## What the task asks
For this task, copy all of the data below exactly and skip the pictures.

• • • • • • •

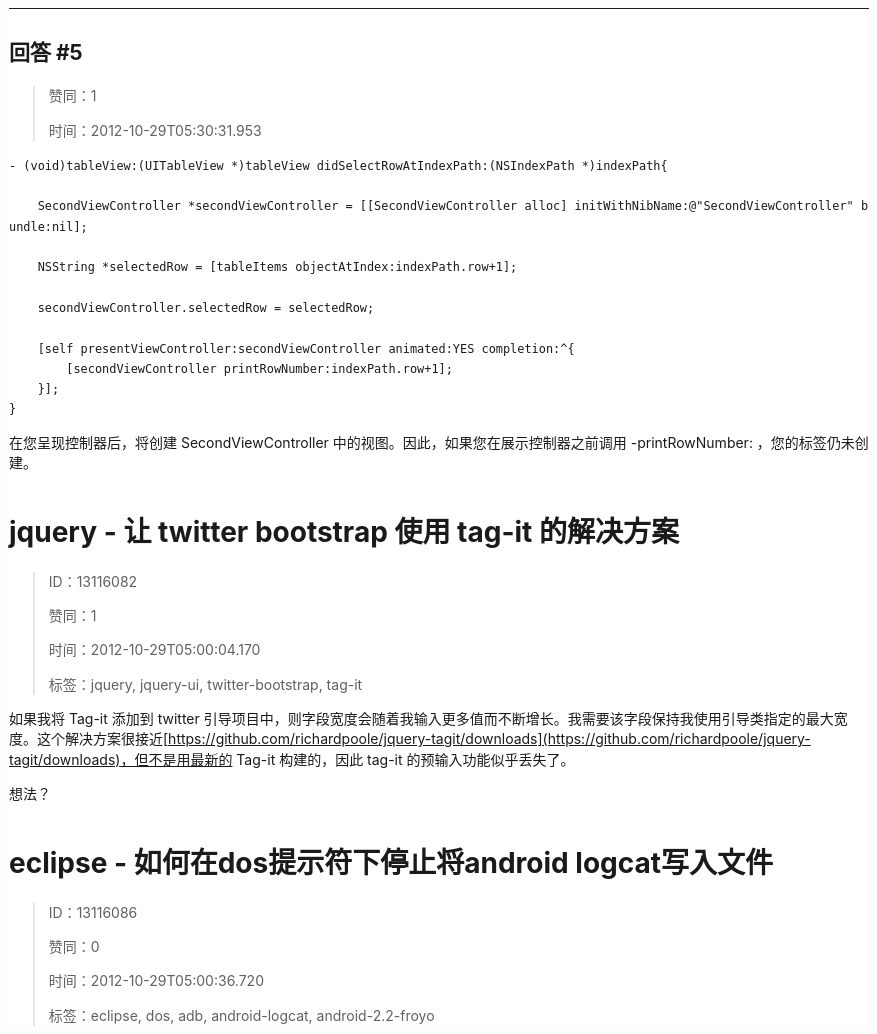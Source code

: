 * * *

## 回答 #5

> 赞同：1
> 
> 时间：2012-10-29T05:30:31.953

```
- (void)tableView:(UITableView *)tableView didSelectRowAtIndexPath:(NSIndexPath *)indexPath{

    SecondViewController *secondViewController = [[SecondViewController alloc] initWithNibName:@"SecondViewController" bundle:nil];

    NSString *selectedRow = [tableItems objectAtIndex:indexPath.row+1];

    secondViewController.selectedRow = selectedRow;

    [self presentViewController:secondViewController animated:YES completion:^{
        [secondViewController printRowNumber:indexPath.row+1];
    }];
} 
```

在您呈现控制器后，将创建 SecondViewController 中的视图。因此，如果您在展示控制器之前调用 -printRowNumber: ，您的标签仍未创建。

# jquery - 让 twitter bootstrap 使用 tag-it 的解决方案

> ID：13116082
> 
> 赞同：1
> 
> 时间：2012-10-29T05:00:04.170
> 
> 标签：jquery, jquery-ui, twitter-bootstrap, tag-it

如果我将 Tag-it 添加到 twitter 引导项目中，则字段宽度会随着我输入更多值而不断增长。我需要该字段保持我使用引导类指定的最大宽度。这个解决方案很接近[https://github.com/richardpoole/jquery-tagit/downloads](https://github.com/richardpoole/jquery-tagit/downloads)，但不是用最新的 Tag-it 构建的，因此 tag-it 的预输入功能似乎丢失了。

想法？

# eclipse - 如何在dos提示符下停止将android logcat写入文件

> ID：13116086
> 
> 赞同：0
> 
> 时间：2012-10-29T05:00:36.720
> 
> 标签：eclipse, dos, adb, android-logcat, android-2.2-froyo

• • • • • • •

## The answer
Source code

: * * *

## 回答 #5

> 赞同：1
> 
> 时间：2012-10-29T05:30:31.953

```
- (void)tableView:(UITableView *)tableView didSelectRowAtIndexPath:(NSIndexPath *)indexPath{

    SecondViewController *secondViewController = [[SecondViewController alloc] initWithNibName:@"SecondViewController" bundle:nil];

    NSString *selectedRow = [tableItems objectAtIndex:indexPath.row+1];

    secondViewController.selectedRow = selectedRow;

    [self presentViewController:secondViewController animated:YES completion:^{
        [secondViewController printRowNumber:indexPath.row+1];
    }];
} 
```

在您呈现控制器后，将创建 SecondViewController 中的视图。因此，如果您在展示控制器之前调用 -printRowNumber: ，您的标签仍未创建。

# jquery - 让 twitter bootstrap 使用 tag-it 的解决方案

> ID：13116082
> 
> 赞同：1
> 
> 时间：2012-10-29T05:00:04.170
> 
> 标签：jquery, jquery-ui, twitter-bootstrap, tag-it

如果我将 Tag-it 添加到 twitter 引导项目中，则字段宽度会随着我输入更多值而不断增长。我需要该字段保持我使用引导类指定的最大宽度。这个解决方案很接近[https://github.com/richardpoole/jquery-tagit/downloads](https://github.com/richardpoole/jquery-tagit/downloads)，但不是用最新的 Tag-it 构建的，因此 tag-it 的预输入功能似乎丢失了。

想法？

# eclipse - 如何在dos提示符下停止将android logcat写入文件

> ID：13116086
> 
> 赞同：0
> 
> 时间：2012-10-29T05:00:36.720
> 
> 标签：eclipse, dos, adb, android-logcat, android-2.2-froyo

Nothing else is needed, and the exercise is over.